- _PROBLEM DETAILS_: Pull out of the data below the stretch of lines bounded by the one containing "- *Substance*" and the one containing "5. **Manual Validation:**", both bounds included, unchanged.

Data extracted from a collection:
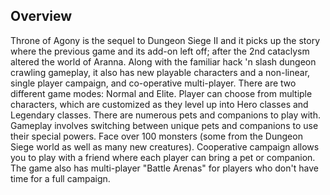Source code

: ## Overview

Throne of Agony is the sequel to Dungeon Siege II and it picks up the story where the previous game and its add-on left off; after the 2nd cataclysm altered the world of Aranna. Along with the familiar hack 'n slash dungeon crawling gameplay, it also has new playable characters and a non-linear, single player campaign, and co-operative multi-player. There are two different game modes: Normal and Elite. Player can choose from multiple characters, which are customized as they level up into Hero classes and Legendary classes. There are numerous pets and companions to play with. Gameplay involves switching between unique pets and companions to use their special powers. Face over 100 monsters (some from the Dungeon Siege world as well as many new creatures). Cooperative campaign allows you to play with a friend where each player can bring a pet or companion. The game also has multi-player "Battle Arenas" for players who don't have time for a full campaign.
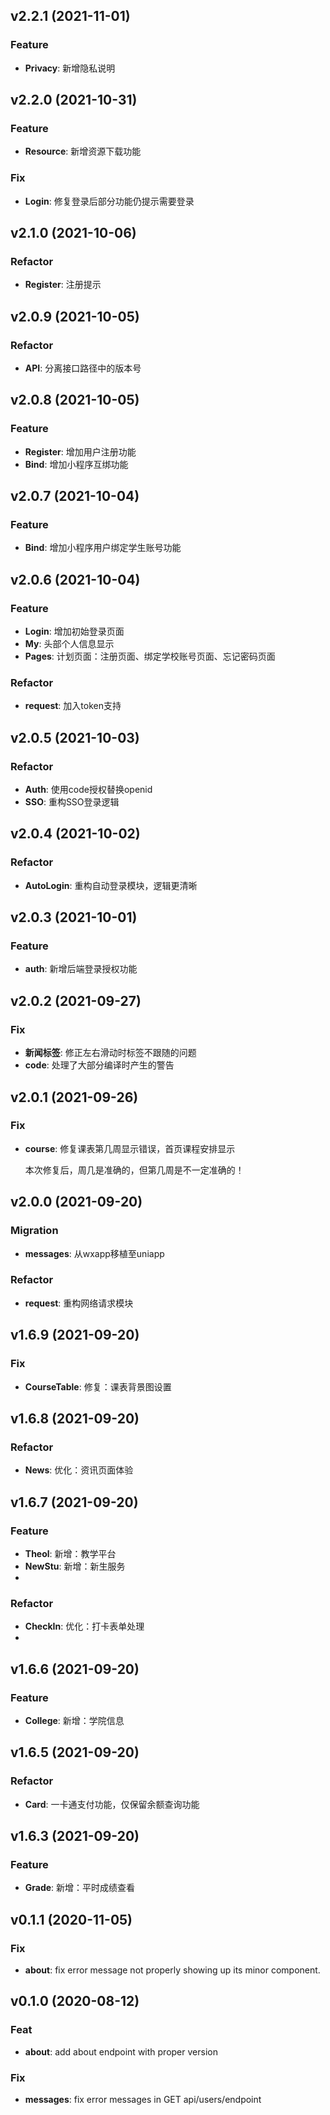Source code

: ## v2.2.1 (2021-11-01)

### Feature
- **Privacy**: 新增隐私说明

## v2.2.0 (2021-10-31)

### Feature
- **Resource**: 新增资源下载功能

### Fix
- **Login**: 修复登录后部分功能仍提示需要登录

## v2.1.0 (2021-10-06)

### Refactor
- **Register**: 注册提示

## v2.0.9 (2021-10-05)

### Refactor
- **API**: 分离接口路径中的版本号

## v2.0.8 (2021-10-05)

### Feature
- **Register**: 增加用户注册功能
- **Bind**: 增加小程序互绑功能

## v2.0.7 (2021-10-04)

### Feature
- **Bind**: 增加小程序用户绑定学生账号功能

## v2.0.6 (2021-10-04)

### Feature
- **Login**: 增加初始登录页面
- **My**: 头部个人信息显示
- **Pages**: 计划页面：注册页面、绑定学校账号页面、忘记密码页面

### Refactor
- **request**: 加入token支持

## v2.0.5 (2021-10-03)

### Refactor
- **Auth**: 使用code授权替换openid
- **SSO**: 重构SSO登录逻辑

## v2.0.4 (2021-10-02)

### Refactor
- **AutoLogin**: 重构自动登录模块，逻辑更清晰

## v2.0.3 (2021-10-01)

### Feature
- **auth**: 新增后端登录授权功能

## v2.0.2 (2021-09-27)

### Fix
- **新闻标签**: 修正左右滑动时标签不跟随的问题
- **code**: 处理了大部分编译时产生的警告

## v2.0.1 (2021-09-26)

### Fix

- **course**: 修复课表第几周显示错误，首页课程安排显示
            
    本次修复后，周几是准确的，但第几周是不一定准确的！

## v2.0.0 (2021-09-20)

### Migration

- **messages**: 从wxapp移植至uniapp

### Refactor

- **request**: 重构网络请求模块


## v1.6.9 (2021-09-20)

### Fix

- **CourseTable**: 修复：课表背景图设置

## v1.6.8 (2021-09-20)

### Refactor

- **News**: 优化：资讯页面体验

## v1.6.7 (2021-09-20)

### Feature

- **Theol**: 新增：教学平台
- **NewStu**: 新增：新生服务
- 
### Refactor

- **CheckIn**: 优化：打卡表单处理
- 
## v1.6.6 (2021-09-20)

### Feature

- **College**: 新增：学院信息

## v1.6.5 (2021-09-20)

### Refactor

- **Card**: 一卡通支付功能，仅保留余额查询功能


## v1.6.3 (2021-09-20)

### Feature

- **Grade**: 新增：平时成绩查看


## v0.1.1 (2020-11-05)


### Fix

- **about**: fix error message not properly showing up its minor component.

## v0.1.0 (2020-08-12)

### Feat

- **about**: add about endpoint with proper version

### Fix

- **messages**: fix error messages in GET api/users/endpoint 
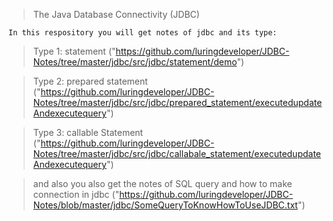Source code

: >The Java Database Connectivity (JDBC)

    In this respository you will get notes of jdbc and its type:

> Type 1: statement ("https://github.com/luringdeveloper/JDBC-Notes/tree/master/jdbc/src/jdbc/statement/demo")

> Type 2: prepared statement ("https://github.com/luringdeveloper/JDBC-Notes/tree/master/jdbc/src/jdbc/prepared_statement/executedupdateAndexecutequery")

> Type 3: callable Statement ("https://github.com/luringdeveloper/JDBC-Notes/tree/master/jdbc/src/jdbc/callabale_statement/executedupdateAndexecutequery")

> and also you also get the notes of SQL query and how to make connection in jdbc ("https://github.com/luringdeveloper/JDBC-Notes/blob/master/jdbc/SomeQueryToKnowHowToUseJDBC.txt")  
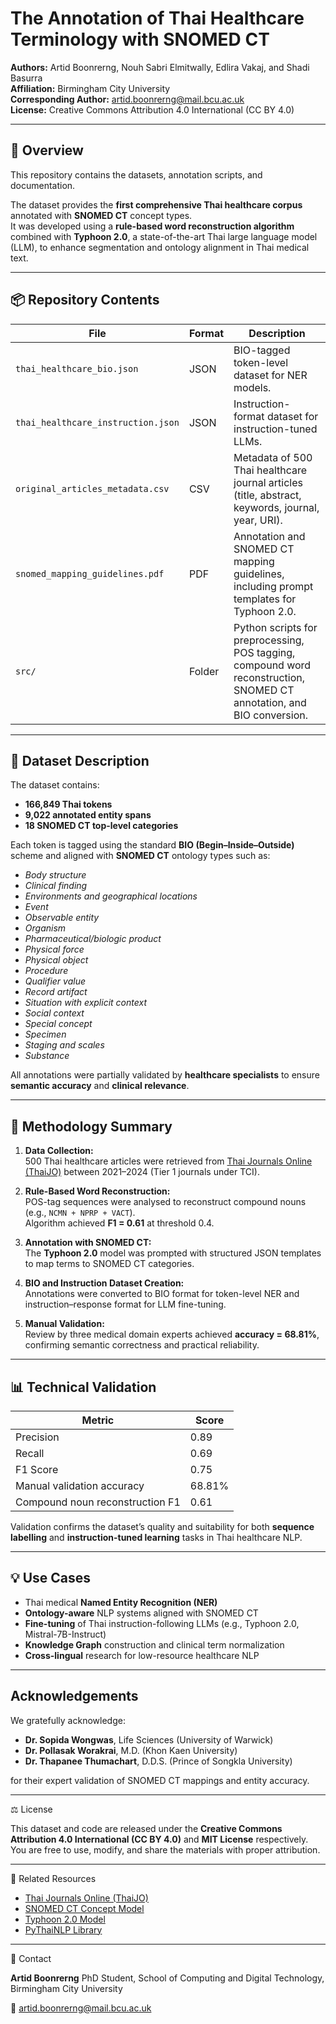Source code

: # The Annotation of Thai Healthcare Terminology with SNOMED CT

**Authors:** Artid Boonrerng, Nouh Sabri Elmitwally, Edlira Vakaj, and Shadi Basurra  
**Affiliation:** Birmingham City University  
**Corresponding Author:** [artid.boonrerng@mail.bcu.ac.uk](mailto:artid.boonrerng@mail.bcu.ac.uk)  
**License:** Creative Commons Attribution 4.0 International (CC BY 4.0) 

---

## 🧠 Overview

This repository contains the datasets, annotation scripts, and documentation.

The dataset provides the **first comprehensive Thai healthcare corpus** annotated with **SNOMED CT** concept types.  
It was developed using a **rule-based word reconstruction algorithm** combined with **Typhoon 2.0**, a state-of-the-art Thai large language model (LLM), to enhance segmentation and ontology alignment in Thai medical text.

---

## 📦 Repository Contents

| File | Format | Description |
|------|---------|-------------|
| `thai_healthcare_bio.json` | JSON | BIO-tagged token-level dataset for NER models. |
| `thai_healthcare_instruction.json` | JSON | Instruction-format dataset for instruction-tuned LLMs. |
| `original_articles_metadata.csv` | CSV | Metadata of 500 Thai healthcare journal articles (title, abstract, keywords, journal, year, URI). |
| `snomed_mapping_guidelines.pdf` | PDF | Annotation and SNOMED CT mapping guidelines, including prompt templates for Typhoon 2.0. |
| `src/` | Folder | Python scripts for preprocessing, POS tagging, compound word reconstruction, SNOMED CT annotation, and BIO conversion. |

---

## 🧩 Dataset Description

The dataset contains:
- **166,849 Thai tokens**
- **9,022 annotated entity spans**
- **18 SNOMED CT top-level categories**

Each token is tagged using the standard **BIO (Begin–Inside–Outside)** scheme and aligned with **SNOMED CT** ontology types such as:

- *Body structure*
- *Clinical finding*
- *Environments and geographical locations*
- *Event*
- *Observable entity*
- *Organism*
- *Pharmaceutical/biologic product*
- *Physical force*
- *Physical object*
- *Procedure*
- *Qualifier value*
- *Record artifact*
- *Situation with explicit context*
- *Social context*
- *Special concept*
- *Specimen*
- *Staging and scales*
- *Substance*

All annotations were partially validated by **healthcare specialists** to ensure **semantic accuracy** and **clinical relevance**.

---

## 🧪 Methodology Summary

1. **Data Collection:**  
   500 Thai healthcare articles were retrieved from [Thai Journals Online (ThaiJO)](https://www.tci-thaijo.org/) between 2021–2024 (Tier 1 journals under TCI).

2. **Rule-Based Word Reconstruction:**  
   POS-tag sequences were analysed to reconstruct compound nouns (e.g., `NCMN + NPRP + VACT`).  
   Algorithm achieved **F1 = 0.61** at threshold 0.4.

3. **Annotation with SNOMED CT:**  
   The **Typhoon 2.0** model was prompted with structured JSON templates to map terms to SNOMED CT categories.

4. **BIO and Instruction Dataset Creation:**  
   Annotations were converted to BIO format for token-level NER and instruction–response format for LLM fine-tuning.

5. **Manual Validation:**  
   Review by three medical domain experts achieved **accuracy = 68.81%**, confirming semantic correctness and practical reliability.

---

## 📊 Technical Validation

| Metric | Score |
|---------|-------|
| Precision | 0.89 |
| Recall | 0.69 |
| F1 Score | 0.75 |
| Manual validation accuracy | 68.81% |
| Compound noun reconstruction F1 | 0.61 |

Validation confirms the dataset’s quality and suitability for both **sequence labelling** and **instruction-tuned learning** tasks in Thai healthcare NLP.

---

## 💡 Use Cases

- Thai medical **Named Entity Recognition (NER)**  
- **Ontology-aware** NLP systems aligned with SNOMED CT  
- **Fine-tuning** of Thai instruction-following LLMs (e.g., Typhoon 2.0, Mistral-7B-Instruct)  
- **Knowledge Graph** construction and clinical term normalization  
- **Cross-lingual** research for low-resource healthcare NLP  

---

## Acknowledgements

We gratefully acknowledge:
- **Dr. Sopida Wongwas**, Life Sciences (University of Warwick)
- **Dr. Pollasak Worakrai**, M.D. (Khon Kaen University)
- **Dr. Thapanee Thumachart**, D.D.S. (Prince of Songkla University)

for their expert validation of SNOMED CT mappings and entity accuracy.

---

⚖️ License

This dataset and code are released under the **Creative Commons Attribution 4.0 International (CC BY 4.0)** and **MIT License** respectively.
You are free to use, modify, and share the materials with proper attribution.

---

🔗 Related Resources

- [Thai Journals Online (ThaiJO)](https://www.tci-thaijo.org/)
- [SNOMED CT Concept Model](https://www.snomed.org/)
- [Typhoon 2.0 Model](https://huggingface.co/scb10x)
- [PyThaiNLP Library](https://github.com/PyThaiNLP/pythainlp)

---

🧭 Contact

**Artid Boonrerng**
PhD Student, School of Computing and Digital Technology, Birmingham City University

📧 artid.boonrerng@mail.bcu.ac.uk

- _RESPONSE BELOW_:
- *Substance*

All annotations were partially validated by **healthcare specialists** to ensure **semantic accuracy** and **clinical relevance**.

---

## 🧪 Methodology Summary

1. **Data Collection:**  
   500 Thai healthcare articles were retrieved from [Thai Journals Online (ThaiJO)](https://www.tci-thaijo.org/) between 2021–2024 (Tier 1 journals under TCI).

2. **Rule-Based Word Reconstruction:**  
   POS-tag sequences were analysed to reconstruct compound nouns (e.g., `NCMN + NPRP + VACT`).  
   Algorithm achieved **F1 = 0.61** at threshold 0.4.

3. **Annotation with SNOMED CT:**  
   The **Typhoon 2.0** model was prompted with structured JSON templates to map terms to SNOMED CT categories.

4. **BIO and Instruction Dataset Creation:**  
   Annotations were converted to BIO format for token-level NER and instruction–response format for LLM fine-tuning.

5. **Manual Validation:**  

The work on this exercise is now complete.